Say we have a function
\begin{cases} f: \mathbb{R}^n \to \mathbb{R}\\ f(\mathbf{v}) = \mathbf{u}^\top \mathbf{v} \end{cases}
where $\mathbf{u} \in \mathbb{R}^n$.
Apparently taking the partial derivate of $f$ with respect to $\mathbf{v}$ yields $\mathbf{u}$:
$$\frac{\partial f}{\partial \mathbf{v}} = \mathbf{u}$$
Why is that? This makes no sense to me. As $f$ returns real numbers, the rate of change in $f$ should be a real number, I would have assumed. Why is the rate of change a vector? Vectors are not even part of co-domain of $f$.
Also, what subject do I need to look into for this? I just got confronted with that isolated claim that $\frac{\partial f}{\partial \mathbf{v}} = \mathbf{u}$, here.

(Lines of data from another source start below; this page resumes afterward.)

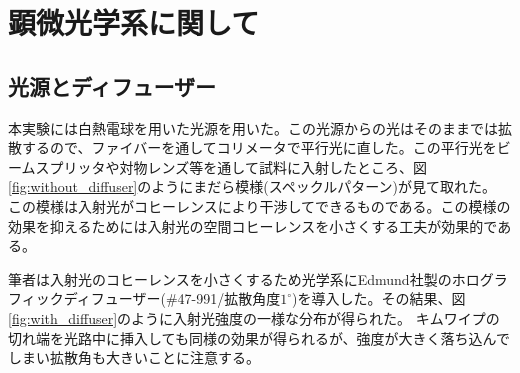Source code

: \section{顕微光学系に関して}
\subsection{光源とディフューザー}
本実験には白熱電球を用いた光源を用いた。この光源からの光はそのままでは拡散するので、ファイバーを通してコリメータで平行光に直した。この平行光をビームスプリッタや対物レンズ等を通して試料に入射したところ、図\ref{fig:without_diffuser}のようにまだら模様(スペックルパターン)が見て取れた。
この模様は入射光がコヒーレンスにより干渉してできるものである。この模様の効果を抑えるためには入射光の空間コヒーレンスを小さくする工夫が効果的である。

筆者は入射光のコヒーレンスを小さくするため光学系にEdmund社製のホログラフィックディフューザー(\#47-991/拡散角度$1^\circ$)を導入した。その結果、図\ref{fig:with_diffuser}のように入射光強度の一様な分布が得られた。
キムワイプの切れ端を光路中に挿入しても同様の効果が得られるが、強度が大きく落ち込んでしまい拡散角も大きいことに注意する。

$\frac {\partial f}{\partial \textbf v}$ is a shorthand for $\left(\frac {\partial f}{\partial v_1},...,\frac {\partial f}{\partial v_n}\right)$, in other words it is the gradient of $f$. In this case, if you expand the dot product notation in terms of the coefficients, you obtain $\frac {\partial f}{\partial v_i}=u_i$, so $\frac {\partial f}{\partial \textbf v} = \textbf u$.
In general, most rules for taking derivatives generalise well to taking derivatives with respect to vectors, as is done here, or even matrices. For a useful reference, I recommend the matrix cookbook, which has a list of identities. Proving a few might help you in your understanding.